Call this visit to Dinosaur Crossing a field trip. Out front on Route 85, the site's T. Rex mascot, "Monty," wears sunglasses and totes a giant Coke can, but inside the gates this attraction is no kitsch-o-rama. The series of three nature trails lined with life-sized concrete and steel statues of dinosaurs turns out to be an educational corrective to both the cuddly Barney of children's television and the fanged nightmares of "Jurassic Park."
But more importantly, it's fun.
The longest of Dinosaur Crossing's paths, the Raptor Bay Trail sets the stage with a very condensed walk through time. Each 2-foot stride along the lake shore represents 8.4 million years, where signs relate important geological and evolutionary landmarks. They start with the formation of the planet 4.6 billion years ago and the beginnings of life 3.8 billion years ago. Then the signage gets more congested as life forms become more complicated and plants and animals colonize the land. But judging from the reactions of kids impatient to see the big guys, the important stuff begins when reptiles show up 300 million years ago and, finally, 75 million years later, the dinosaur age.
A few paces later, the trail enters the woods, and the focus switches to the star attractions as the first toothed horror lurks in a glade. At 36 feet long and 12 feet high, Suchomimus is a fearsome creature. If the name doesn't ring a bell, it could be because the fossils on which the statue is based were only discovered in 1997.
Dinosaur Crossing meticulously recounts the story of the discovery of its less familiar dinosaurs, many of which were unearthed in the last 15 years, and the signage keeps pace with new theories about warm- and cold-blooded reptiles, the evolution of feathers, and paleontology's steady revisionism. This seems to be important for the dino-geeks among the visitors. Make no mistake: Many of the kids are far better versed in dinosaur study than their elders.
But for the youngest children on the paths, the dinosaurs have a simple star power. Caden Babcock, 2, was making his second visit in as many days. He had come with his father and uncle and "he really wanted to come back," says mom, Amy, of Hope Valley, R.I. She holds him near the open jaws of a fearsome Ceratosaurus, which is depicted prowling near a Stegosaurus, duly noted as its probable Jurassic-era prey.
Minutes later, Zachary Harmon, 2, of Bristol, R.I., flees in mock horror from the same predator as his brother T.J. Masi, 14, examines the Stegosaurus more closely.
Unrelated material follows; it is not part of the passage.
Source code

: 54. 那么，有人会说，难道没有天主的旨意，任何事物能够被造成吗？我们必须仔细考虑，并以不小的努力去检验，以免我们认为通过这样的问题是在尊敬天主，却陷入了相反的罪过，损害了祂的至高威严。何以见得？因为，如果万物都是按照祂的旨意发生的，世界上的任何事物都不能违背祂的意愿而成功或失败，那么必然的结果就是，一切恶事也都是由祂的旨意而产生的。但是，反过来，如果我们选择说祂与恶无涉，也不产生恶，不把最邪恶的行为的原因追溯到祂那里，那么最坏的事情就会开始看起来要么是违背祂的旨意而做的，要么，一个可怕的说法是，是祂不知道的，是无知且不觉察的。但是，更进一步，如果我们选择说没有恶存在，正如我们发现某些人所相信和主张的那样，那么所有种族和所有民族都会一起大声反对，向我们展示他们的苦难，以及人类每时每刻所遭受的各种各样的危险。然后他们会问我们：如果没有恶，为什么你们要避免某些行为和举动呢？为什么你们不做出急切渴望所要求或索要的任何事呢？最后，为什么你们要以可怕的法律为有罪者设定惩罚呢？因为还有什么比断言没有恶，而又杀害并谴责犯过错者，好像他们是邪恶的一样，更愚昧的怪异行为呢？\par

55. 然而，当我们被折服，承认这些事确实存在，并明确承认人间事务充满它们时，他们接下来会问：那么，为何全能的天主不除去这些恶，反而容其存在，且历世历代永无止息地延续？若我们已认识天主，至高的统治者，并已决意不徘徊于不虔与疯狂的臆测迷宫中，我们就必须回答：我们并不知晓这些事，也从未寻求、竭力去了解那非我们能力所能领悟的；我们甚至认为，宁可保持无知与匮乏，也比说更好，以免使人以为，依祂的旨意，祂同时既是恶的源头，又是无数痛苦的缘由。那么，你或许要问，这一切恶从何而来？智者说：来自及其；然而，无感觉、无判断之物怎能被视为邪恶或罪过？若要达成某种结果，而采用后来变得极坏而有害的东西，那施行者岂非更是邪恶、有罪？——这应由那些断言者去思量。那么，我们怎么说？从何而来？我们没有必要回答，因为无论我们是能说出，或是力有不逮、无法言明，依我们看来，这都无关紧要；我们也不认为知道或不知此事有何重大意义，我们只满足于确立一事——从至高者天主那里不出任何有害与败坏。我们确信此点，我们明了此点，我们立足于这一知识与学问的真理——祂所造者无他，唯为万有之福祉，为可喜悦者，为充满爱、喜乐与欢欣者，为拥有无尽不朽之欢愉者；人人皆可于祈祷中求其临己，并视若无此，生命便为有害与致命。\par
Their mother Ellie Harmon says a friend told her about Dinosaur Crossing and she decided to bring the boys "because these guys really like dinosaurs."
"Well, mostly . . .," deadpans T.J.
The placement of more than 25 dinosaur replicas in this lush woodland suggesting their natural habitat makes the creatures seem more tangible than they would in a static museum display. There are no roars in the woods, no ground-shaking stomping -- but big dragonflies buzz around in a good imitation of the Cretaceous, bullfrogs croak from the marsh streams, the trees are aflutter with songbirds.
And, as the signs note, those birds are probably what the dinosaurs became.
Dinosaur Crossing, 1650 Route 85, Oakdale, Conn., 860-443-4367, dinosaurcrossing.com. Daily 10 a.m.-4 p.m. through Oct. 28; Splashpad closes Labor Day. Through Labor Day ages 2-59 $18, 60 and older $14. After Labor Day $9 and $8.